NBA scout says Kyrie Irving openly defied Steve Nash's play calls with Nets

NBA scout says Kyrie Irving openly defied Steve Nash's play calls originally appeared on NBC Sports Bayarea

How dysfunctional are the Brooklyn Nets, you ask? A report from the New York Post's Brian Lewis about sums it up.

Lewis spoke to an NBA advance scout with "years" of experience who attended the Nets' game against the Indiana Pacers on Oct. 29 (three days before head coach Steve Nash was fired) and witnessed guard Kyrie Irving do something he had never seen in an NBA game before.

"On 10 separate occasions, Nash called a specific play and the scout watched Irving do something entirely different," Lewis wrote.

The scout said he was shocked by Irving's open defiance of his head coach.

"I couldn’t believe what I was seeing," the scout told Lewis. "Nash would call something, and he’d run the opposite.
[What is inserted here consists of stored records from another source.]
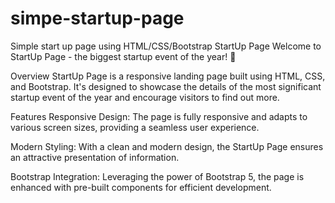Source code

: # simpe-startup-page
Simple start up page using HTML/CSS/Bootstrap
StartUp Page
Welcome to StartUp Page - the biggest startup event of the year! 🚀

Overview
StartUp Page is a responsive landing page built using HTML, CSS, and Bootstrap. It's designed to showcase the details of the most significant startup event of the year and encourage visitors to find out more.

Features
Responsive Design: The page is fully responsive and adapts to various screen sizes, providing a seamless user experience.

Modern Styling: With a clean and modern design, the StartUp Page ensures an attractive presentation of information.

Bootstrap Integration: Leveraging the power of Bootstrap 5, the page is enhanced with pre-built components for efficient development.
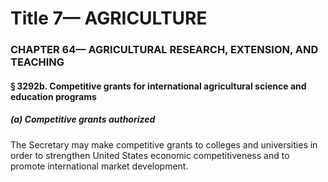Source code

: 
# Title 7— AGRICULTURE
### CHAPTER 64— AGRICULTURAL RESEARCH, EXTENSION, AND TEACHING
#### § 3292b. Competitive grants for international agricultural science and education programs
##### (a) Competitive grants authorized

The Secretary may make competitive grants to colleges and universities in order to strengthen United States economic competitiveness and to promote international market development.

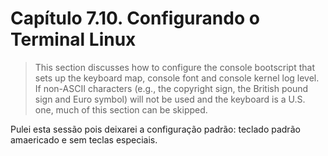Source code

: # Capítulo 7.10. Configurando o Terminal Linux

> This section discusses how to configure the console bootscript that sets up the keyboard map, console font and console kernel log level. If non-ASCII characters (e.g., the copyright sign, the British pound sign and Euro symbol) will not be used and the keyboard is a U.S. one, much of this section can be skipped. 

Pulei esta sessão pois deixarei a configuração padrão: teclado padrão amaericado e sem teclas especiais.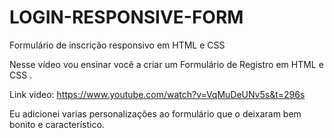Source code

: # LOGIN-RESPONSIVE-FORM


Formulário de inscrição responsivo em HTML e CSS

Nesse vídeo vou ensinar você a criar um Formulário de Registro em HTML e CSS .

Link video: https://www.youtube.com/watch?v=VqMuDeUNv5s&t=296s


Eu adicionei varias personalizações ao formulário que o deixaram bem bonito e característico.

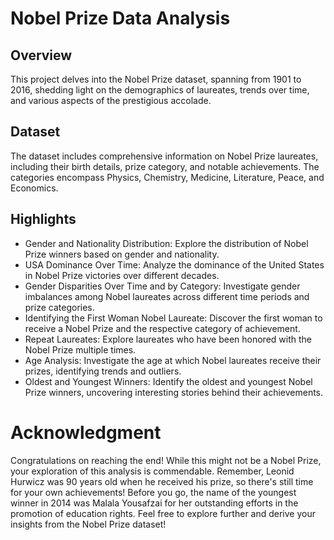 # Nobel Prize Data Analysis
## Overview
This project delves into the Nobel Prize dataset, spanning from 1901 to 2016, shedding light on the demographics of laureates, trends over time, and various aspects of the prestigious accolade.

## Dataset
The dataset includes comprehensive information on Nobel Prize laureates, including their birth details, prize category, and notable achievements. The categories encompass Physics, Chemistry, Medicine, Literature, Peace, and Economics.

## Highlights
* Gender and Nationality Distribution: Explore the distribution of Nobel Prize winners based on gender and nationality.
* USA Dominance Over Time: Analyze the dominance of the United States in Nobel Prize victories over different decades.
* Gender Disparities Over Time and by Category: Investigate gender imbalances among Nobel laureates across different time periods and prize categories.
* Identifying the First Woman Nobel Laureate: Discover the first woman to receive a Nobel Prize and the respective category of achievement.
* Repeat Laureates: Explore laureates who have been honored with the Nobel Prize multiple times.
* Age Analysis: Investigate the age at which Nobel laureates receive their prizes, identifying trends and outliers.
* Oldest and Youngest Winners: Identify the oldest and youngest Nobel Prize winners, uncovering interesting stories behind their achievements.

# Acknowledgment
Congratulations on reaching the end! While this might not be a Nobel Prize, your exploration of this analysis is commendable. Remember, Leonid Hurwicz was 90 years old when he received his prize, so there's still time for your own achievements!
Before you go, the name of the youngest winner in 2014 was Malala Yousafzai for her outstanding efforts in the promotion of education rights.
Feel free to explore further and derive your insights from the Nobel Prize dataset!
I’ve never seen anything like that."

The Nets lost that game to fall to 1-5 on the season, and Brooklyn parted ways with Nash on Nov. 1. Two days after that, the Nets suspended Irving for a reason completely unrelated to basketball, as Irving failed to "disavow antisemitism" after sharing a film filled with anti-Semitic tropes on his social media platform.

Irving remains suspended, and while his off-court actions are much more consequential than him blowing off Nash's play calls, it sounds like there was a clear disconnect between Irving's Nets and their head coach.

"A source close to the situation told The Post that Nash was 'technically the coach,' but that no matter what game plan he gave the Nets, 'they did whatever they wanted,'" Lewis wrote.

The Nets have won two of their last three games under interim head coach Jacque Vaughn, so perhaps a new voice will help them right the ship after a 4-7 start. (Brooklyn reportedly planned to hire suspended Boston Celtics head coach Ime Udoka to replace Nash but since has received pushback, per a report.)

But as fans of the Cleveland Cavaliers and Boston Celtics would tell you, this level of dysfunction has unfortunately become the standard for Irving, who has now had nine head coaches in 12 NBA seasons.